I can’t stand to think that this had happened to someone, and if someone had done this to this girl… I couldn’t even imagine something like that. And it made me angry thinking someone could have done this, and that some people do, in fact, do things like this.
Around ten minutes later or so, two officers showed up. One stayed at the edge of the lake while the other got in a small rowboat they had brought along wi of his own and moved closer to.
“You found the body floating here, yeah?” said the officer as he slowly rowed towards me and the body, stopping where the body’s head was floating above the water.
“Yeah, I always come out here to kayak and I saw it floating,” I explained. “I don’t know if it’s some stupid, spooky decoration, but it looks pretty real.”
The other cop called out from the grass: “Officer Joubert! There’s a pair of shoes in the bushes, covered in dirt.”
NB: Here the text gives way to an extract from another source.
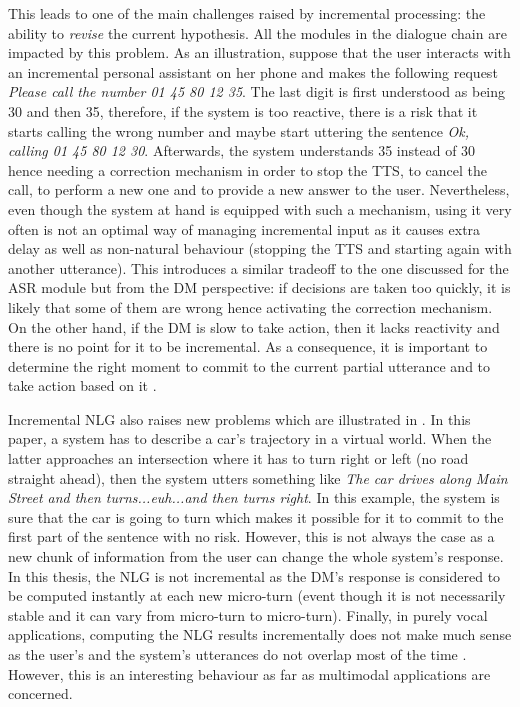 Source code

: This leads to one of the main challenges raised by incremental processing: the ability to \textit{revise} the current hypothesis. All the modules in the dialogue chain are impacted by this problem. As an illustration, suppose that the user interacts with an incremental personal assistant on her phone and makes the following request \textit{Please call the number 01 45 80 12 35}. The last digit is first understood as being 30 and then 35, therefore, if the system is too reactive, there is a risk that it starts calling the wrong number and maybe start uttering the sentence \textit{Ok, calling 01 45 80 12 30}. Afterwards, the system understands 35 instead of 30 hence needing a correction mechanism in order to stop the TTS, to cancel the call, to perform a new one and to provide a new answer to the user. Nevertheless, even though the system at hand is equipped with such a mechanism, using it very often is not an optimal way of managing incremental input as it causes extra delay as well as non-natural behaviour (stopping the TTS and starting again with another utterance). This introduces a similar tradeoff to the one discussed for the ASR module but from the DM perspective: if decisions are taken too quickly, it is likely that some of them are wrong hence activating the correction mechanism. On the other hand, if the DM is slow to take action, then it lacks reactivity and there is no point for it to be incremental. As a consequence, it is important to determine the right moment to commit to the current partial utterance and to take action based on it \cite{Raux2008,Lu2011}.

		Incremental NLG also raises new problems which are illustrated in \cite{Baumann2013}. In this paper, a system has to describe a car's trajectory in a virtual world. When the latter approaches an intersection where it has to turn right or left (no road straight ahead), then the system utters something like \textit{The car drives along Main Street and then turns...euh...and then turns right}. In this example, the system is sure that the car is going to turn which makes it possible for it to commit to the first part of the sentence with no risk. However, this is not always the case as a new chunk of information from the user can change the whole system's response. In this thesis, the NLG is not incremental as the DM's response is considered to be computed instantly at each new micro-turn (event though it is not necessarily stable and it can vary from micro-turn to micro-turn). Finally, in purely vocal applications, computing the NLG results incrementally does not make much sense as the user's and the system's utterances do not overlap most of the time \cite{Sacks1974}. However, this is an interesting behaviour as far as multimodal applications are concerned.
The officer on the boat, Officer Joubert, turned to his partner. Now I was really feeling sick.
I guess both officers noticed my anxiety and how I looked like I was going to puke, so the one on the boat told me it would be best if I went back home.
I nodded frantically, glad that I was allowed to leave and wouldn’t be questioned for anything.
I didn’t sleep that night, lying awake in my bed while my roommate was sleeping soundly. I had the blankets wrapped tightly around me like a shield; damn was I happy my roommate was here and I didn’t have to sit alone in my dorm room.
I couldn’t get the image of the girl’s maimed face out of my head. If someone had done that to her, what kind of psycho could do that?! And HOW?! Who could ever tear up some person’s face like an animal and live with themselves.
If I had EVER done that, I would never forgive myself. Hell, I would loathe myself beyond comprehension.
The news the next day confirmed it was that girl who had gone missing. She had been kidnapped and assaulted, then thrown in the river after being murdered.
“Can you believe someone would ever do something so awful to a young girl?” I heard a random girl in the dining hall say to her friend.
Unfortunately, I could imagine, since I had seen it in person, what an awful person is capable of doing to innocents.